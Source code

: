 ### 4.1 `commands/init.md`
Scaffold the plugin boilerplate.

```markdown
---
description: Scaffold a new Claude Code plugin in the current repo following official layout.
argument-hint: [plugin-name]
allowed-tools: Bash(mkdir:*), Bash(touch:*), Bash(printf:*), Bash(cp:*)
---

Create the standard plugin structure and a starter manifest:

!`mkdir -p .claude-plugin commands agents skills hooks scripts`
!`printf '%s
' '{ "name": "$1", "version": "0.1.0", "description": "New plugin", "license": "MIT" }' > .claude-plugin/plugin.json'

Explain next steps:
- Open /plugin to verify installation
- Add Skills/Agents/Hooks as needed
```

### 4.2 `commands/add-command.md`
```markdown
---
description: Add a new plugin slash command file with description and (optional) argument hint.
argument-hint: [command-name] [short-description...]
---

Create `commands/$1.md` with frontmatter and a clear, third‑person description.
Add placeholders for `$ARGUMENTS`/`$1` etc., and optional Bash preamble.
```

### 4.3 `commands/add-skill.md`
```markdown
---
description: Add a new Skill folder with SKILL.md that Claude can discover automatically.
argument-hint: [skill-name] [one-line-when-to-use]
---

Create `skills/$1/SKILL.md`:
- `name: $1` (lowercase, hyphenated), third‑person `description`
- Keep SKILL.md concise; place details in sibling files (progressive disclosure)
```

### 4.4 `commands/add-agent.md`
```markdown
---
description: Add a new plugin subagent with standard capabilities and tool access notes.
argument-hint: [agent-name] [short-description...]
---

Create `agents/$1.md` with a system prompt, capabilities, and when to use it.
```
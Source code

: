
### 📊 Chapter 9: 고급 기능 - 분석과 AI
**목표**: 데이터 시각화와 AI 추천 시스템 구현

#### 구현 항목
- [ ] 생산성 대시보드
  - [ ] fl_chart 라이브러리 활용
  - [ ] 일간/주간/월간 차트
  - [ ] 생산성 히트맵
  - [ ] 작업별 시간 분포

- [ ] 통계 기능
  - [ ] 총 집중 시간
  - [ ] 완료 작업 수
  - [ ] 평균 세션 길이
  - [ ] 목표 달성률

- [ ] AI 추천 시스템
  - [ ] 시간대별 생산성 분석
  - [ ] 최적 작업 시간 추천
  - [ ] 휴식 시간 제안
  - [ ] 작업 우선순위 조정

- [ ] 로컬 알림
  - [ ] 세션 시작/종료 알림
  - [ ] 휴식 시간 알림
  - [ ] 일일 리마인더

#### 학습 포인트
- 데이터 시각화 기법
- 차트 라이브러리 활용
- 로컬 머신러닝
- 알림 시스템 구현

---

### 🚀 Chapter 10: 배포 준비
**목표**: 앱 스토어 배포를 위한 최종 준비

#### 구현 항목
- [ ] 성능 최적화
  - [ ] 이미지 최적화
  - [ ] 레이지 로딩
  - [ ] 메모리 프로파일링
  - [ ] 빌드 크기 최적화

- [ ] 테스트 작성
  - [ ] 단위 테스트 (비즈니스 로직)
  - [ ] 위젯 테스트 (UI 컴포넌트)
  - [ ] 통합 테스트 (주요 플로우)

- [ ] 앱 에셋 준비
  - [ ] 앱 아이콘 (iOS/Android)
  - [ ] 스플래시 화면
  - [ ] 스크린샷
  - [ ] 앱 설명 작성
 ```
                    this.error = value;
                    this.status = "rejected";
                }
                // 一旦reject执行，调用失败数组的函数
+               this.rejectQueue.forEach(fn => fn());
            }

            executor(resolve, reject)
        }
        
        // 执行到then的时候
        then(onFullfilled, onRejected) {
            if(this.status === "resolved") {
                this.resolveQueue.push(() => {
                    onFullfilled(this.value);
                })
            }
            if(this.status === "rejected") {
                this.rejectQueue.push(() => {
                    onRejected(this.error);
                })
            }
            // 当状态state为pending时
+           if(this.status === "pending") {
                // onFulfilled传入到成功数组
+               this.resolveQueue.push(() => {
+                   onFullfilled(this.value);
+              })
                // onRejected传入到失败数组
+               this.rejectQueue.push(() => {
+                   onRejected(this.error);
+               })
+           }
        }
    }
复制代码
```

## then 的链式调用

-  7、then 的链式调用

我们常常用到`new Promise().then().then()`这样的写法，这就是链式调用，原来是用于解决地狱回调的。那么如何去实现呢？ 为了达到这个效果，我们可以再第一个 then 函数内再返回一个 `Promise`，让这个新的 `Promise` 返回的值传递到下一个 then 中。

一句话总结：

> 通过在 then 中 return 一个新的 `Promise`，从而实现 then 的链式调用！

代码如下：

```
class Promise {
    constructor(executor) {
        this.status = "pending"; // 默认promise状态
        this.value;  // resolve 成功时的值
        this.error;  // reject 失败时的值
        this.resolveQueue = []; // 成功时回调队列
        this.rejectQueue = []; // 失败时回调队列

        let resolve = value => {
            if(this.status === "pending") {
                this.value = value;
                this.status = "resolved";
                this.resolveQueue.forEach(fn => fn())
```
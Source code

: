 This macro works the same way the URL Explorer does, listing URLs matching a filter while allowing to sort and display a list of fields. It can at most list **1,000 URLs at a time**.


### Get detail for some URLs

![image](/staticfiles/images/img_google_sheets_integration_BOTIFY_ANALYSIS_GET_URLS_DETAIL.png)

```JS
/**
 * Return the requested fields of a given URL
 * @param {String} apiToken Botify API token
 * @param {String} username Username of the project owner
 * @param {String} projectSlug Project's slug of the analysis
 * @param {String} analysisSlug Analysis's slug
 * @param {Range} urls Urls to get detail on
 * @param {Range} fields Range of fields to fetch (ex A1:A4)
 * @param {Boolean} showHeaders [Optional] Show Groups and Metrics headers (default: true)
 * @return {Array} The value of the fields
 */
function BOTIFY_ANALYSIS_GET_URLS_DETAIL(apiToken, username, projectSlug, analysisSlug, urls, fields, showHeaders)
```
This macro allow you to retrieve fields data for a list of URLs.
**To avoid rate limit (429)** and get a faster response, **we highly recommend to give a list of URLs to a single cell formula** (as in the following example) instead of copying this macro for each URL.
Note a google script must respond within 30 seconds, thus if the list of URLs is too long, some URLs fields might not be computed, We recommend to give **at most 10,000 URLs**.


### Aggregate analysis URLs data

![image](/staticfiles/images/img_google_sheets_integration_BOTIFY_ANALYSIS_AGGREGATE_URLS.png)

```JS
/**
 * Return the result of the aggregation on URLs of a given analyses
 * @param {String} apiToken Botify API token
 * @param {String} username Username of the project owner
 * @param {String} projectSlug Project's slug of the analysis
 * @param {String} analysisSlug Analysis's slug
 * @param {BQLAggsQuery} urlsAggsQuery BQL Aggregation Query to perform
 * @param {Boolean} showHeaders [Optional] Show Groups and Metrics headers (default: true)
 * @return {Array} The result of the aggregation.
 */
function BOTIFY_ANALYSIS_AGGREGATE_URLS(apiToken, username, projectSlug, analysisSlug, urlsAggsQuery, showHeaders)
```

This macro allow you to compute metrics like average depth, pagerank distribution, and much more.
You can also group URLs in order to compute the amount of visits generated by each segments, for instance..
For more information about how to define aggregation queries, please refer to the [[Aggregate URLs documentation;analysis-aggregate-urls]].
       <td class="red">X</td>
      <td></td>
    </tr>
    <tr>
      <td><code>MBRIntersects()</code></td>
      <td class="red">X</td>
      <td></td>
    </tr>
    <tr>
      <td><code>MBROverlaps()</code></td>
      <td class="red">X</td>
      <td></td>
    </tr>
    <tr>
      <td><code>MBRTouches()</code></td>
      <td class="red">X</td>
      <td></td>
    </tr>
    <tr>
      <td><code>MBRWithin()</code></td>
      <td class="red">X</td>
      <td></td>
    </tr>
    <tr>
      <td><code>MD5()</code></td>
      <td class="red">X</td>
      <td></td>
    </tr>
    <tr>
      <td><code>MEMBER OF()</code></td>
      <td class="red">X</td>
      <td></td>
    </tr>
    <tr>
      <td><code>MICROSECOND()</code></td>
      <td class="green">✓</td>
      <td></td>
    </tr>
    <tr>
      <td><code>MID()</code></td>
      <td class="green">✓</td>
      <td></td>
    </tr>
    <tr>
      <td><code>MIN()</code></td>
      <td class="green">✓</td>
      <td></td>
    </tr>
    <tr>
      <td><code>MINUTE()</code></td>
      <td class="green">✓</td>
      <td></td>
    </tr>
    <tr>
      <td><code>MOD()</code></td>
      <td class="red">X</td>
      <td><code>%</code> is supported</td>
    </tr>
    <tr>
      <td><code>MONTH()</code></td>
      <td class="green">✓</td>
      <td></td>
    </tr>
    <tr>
+ + +
REQUIRED WORK:
Within the entries, find all lines holding "capabilities" and copy each one.

TASK ANSWER:
description: Add a new plugin subagent with standard capabilities and tool access notes.
Create `agents/$1.md` with a system prompt, capabilities, and when to use it.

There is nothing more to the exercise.